At one time this may have been considered common sense, since two parents check one another's excesses and the father was seen as the children's natural protector. Not only has this role now become politically incorrect; the current system has managed to pervert it into a fault. What "male violence" does occur may well be the result of custody disputes more often than it is the cause, after all, since common sense would again suggest that fathers with no previous proclivity to violence could very well erupt when their children are arbitrarily taken from them. One is tempted to say this is what fathers are for: to become violent when someone interferes with their offspring. A 1997 study by Anne McMurray of the Griffith University School of Nursing in Australia that began with the express purpose to "provide definitive explanations for the violent behaviors of certain males," concluded that "regardless of the male's propensity toward violence" the circumstances most conducive to it arose "during the process of marital separation and divorce, particularly in relation to disputes over child custody, support, and access."
"These men," McMurray continues, "from a range of socioeconomic backgrounds and age groups, freely discussed episodes in which they had either planned, executed, or fantasized about violence against their spouses in retaliation for real or perceived injustices related to child custody, support, and/or access."
Interestingly, while violence against wives is well-publicized, the huge increase in violent attacks by fathers against judges and lawyers has gone completely unreported in the mainstream press. According to an article in the National Law Journal the year 1992 was "one of the bloodiest in divorce court history#150;a time when angry and bitter divorce litigants declared an open season on judges, lawyers, and the spouses who brought them to court."
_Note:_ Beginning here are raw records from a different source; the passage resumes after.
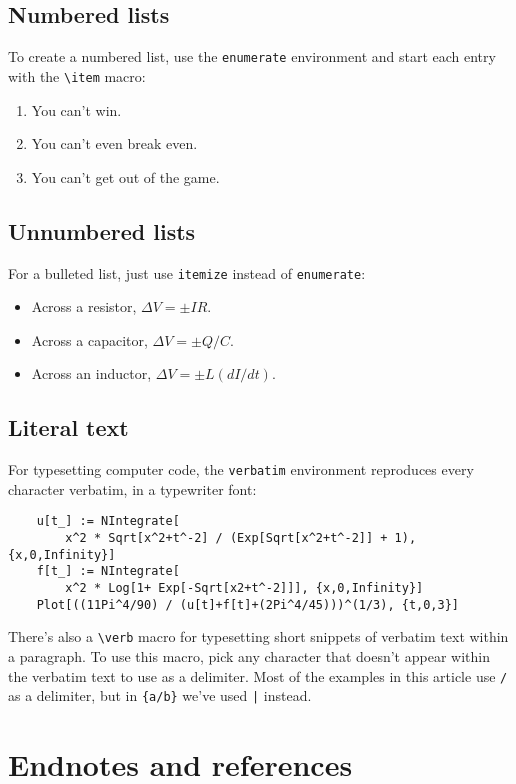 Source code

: \documentclass[prb,preprint]{revtex4-1}
\begin{document}
\subsection{Numbered lists}

To create a numbered list, use the \texttt{enumerate} environment and start
each entry with the \verb/\item/ macro:
\begin{enumerate}
\item You can't win.
\item You can't even break even.
\item You can't get out of the game.
\end{enumerate}

\subsection{Unnumbered lists}

For a bulleted list, just use \texttt{itemize} instead of \texttt{enumerate}:
\begin{itemize}
\item Across a resistor, $\Delta V = \pm IR$.
\item Across a capacitor, $\Delta V = \pm Q/C$.
\item Across an inductor, $\Delta V = \pm L(dI/dt)$.
\end{itemize}

\subsection{Literal text}

For typesetting computer code, the \texttt{verbatim} environment reproduces
every character verbatim, in a typewriter font:
\begin{verbatim}
    u[t_] := NIntegrate[
        x^2 * Sqrt[x^2+t^-2] / (Exp[Sqrt[x^2+t^-2]] + 1), {x,0,Infinity}]
    f[t_] := NIntegrate[
        x^2 * Log[1+ Exp[-Sqrt[x2+t^-2]]], {x,0,Infinity}]
    Plot[((11Pi^4/90) / (u[t]+f[t]+(2Pi^4/45)))^(1/3), {t,0,3}]
\end{verbatim}
There's also a \verb/\verb/ macro for typesetting short snippets of verbatim
text within a paragraph. To use this macro, pick any character that doesn't
appear within the verbatim text to use as a delimiter. Most of the examples
in this article use \texttt{/} as a delimiter, but in \verb|{a/b}| we've used
\verb/|/ instead.


\section{Endnotes and references}
\end{document}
NOW and others further attempt to defend the power to take children from their fathers by invoking popular but facile cliches about marital harmony, saying that "most studies report that joint custody works best when both parents want it and agree to work together" but that it "is unworkable for uncooperative parents." This tautological reasoning is of course simply an extension of assumptions that have long been invoked by parents of both sexes as self-justification for their wish to divorce. As such, fathers who have acquiesced in this casuistry have only themselves to blame now that it is being taken to its logical next step to justify rewarding the most belligerent of the "warring parents" and throwing the other out of the family altogether. After all, if an intact family or joint custody requires "agreement" and "cooperation" between parents, the most effective method for the parent who expects sole custody to sabotage either is to be as belligerent and uncooperative as possible.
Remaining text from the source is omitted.